When you are short range shooting with a plinking/hunting rifle,
You are still able to blow the heart out of a deer with any of the 'off the shelf' ammo.
So it will shoot a 1/2" high or low if you switch ammo,
It will still drop game in its tracks...


----------



## JJ Grandits (Nov 10, 2002)

I prefer to roll my own. Costs less and I produce better ammo than I can buy.


----------



## Earthworm77 (Jan 18, 2016)

GREENCOUNTYPETE said:


> cause when your not using tax payer paid for ammo it's worth it the point of impact vs point of aim at 25 yards or 50 yards is not that much between brands of ammo so why not use the 6.99 a box of 20 PPU rounds to get close then break out the 19.99 a box rounds to fine tune when your close.
> 
> that winchester ranger LE 5.56 ammo is nice stuff but it costs us civilians 30 some dollars a box of 20 whether you shoot it or we shoot it
> 
> ...



Fair point but I'm thinking it shouldn't take you more than a few rds to get yourself on paper, and 10 more to dial it in......so as far as the expenditure or ammo cost, if you use a 20rd box to get zeroed....isn't it really worth it?

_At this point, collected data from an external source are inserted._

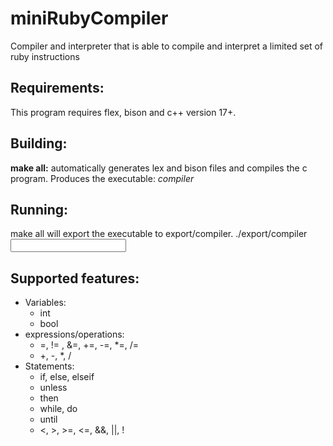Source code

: # miniRubyCompiler
Compiler and interpreter that is able to compile and interpret a limited set of ruby instructions

## Requirements:

This program requires flex, bison and c++ version 17+.

## Building:

**make all:** automatically generates lex and bison files and compiles the c program. Produces the executable: *compiler*

## Running:

make all will export the executable to export/compiler.
./export/compiler <input file>

## Supported features:

- Variables: 
  - int
  - bool
- expressions/operations:
  - =, != , &=, +=, -=, *=, /=
  - +, -, *, /
- Statements:
  - if, else, elseif
  - unless
  - then
  - while, do
  - until
  - \<, >, \>=, <=, &&, ||, !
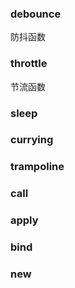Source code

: ### debounce
防抖函数

### throttle
节流函数

### sleep

### currying

### trampoline

### call

### apply

### bind

### new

At 25yrds, I'm not sure POI would be noticeable......but at 100 it might.

It's kind of funny though.....as a patrol officer I always qualified with my Smith 5946 shooting center mass.......obviously as my job classification changed, accuracy was way more important. Now, I can't imagine going to the range and not trying to shoot 50rds inside a 2 1/2" diameter circle. I've been building "Ultimate" 10 22's and long distance AR's for a while, I couldn't imagine being happy simply with shooting center mass.


----------



## Cabin Fever (May 10, 2002)

This has been my go-to supplier as of late. .223 as low as 30Â¢ per round.

https://www.wideners.com/rifle/223-...als&utm_term=0_4dbd7b7ce3-8f769fc7b2-66327033


----------



## JeepHammer (May 12, 2015)

JJ Grandits said:


> I prefer to roll my own. Costs less and I produce better ammo than I can buy.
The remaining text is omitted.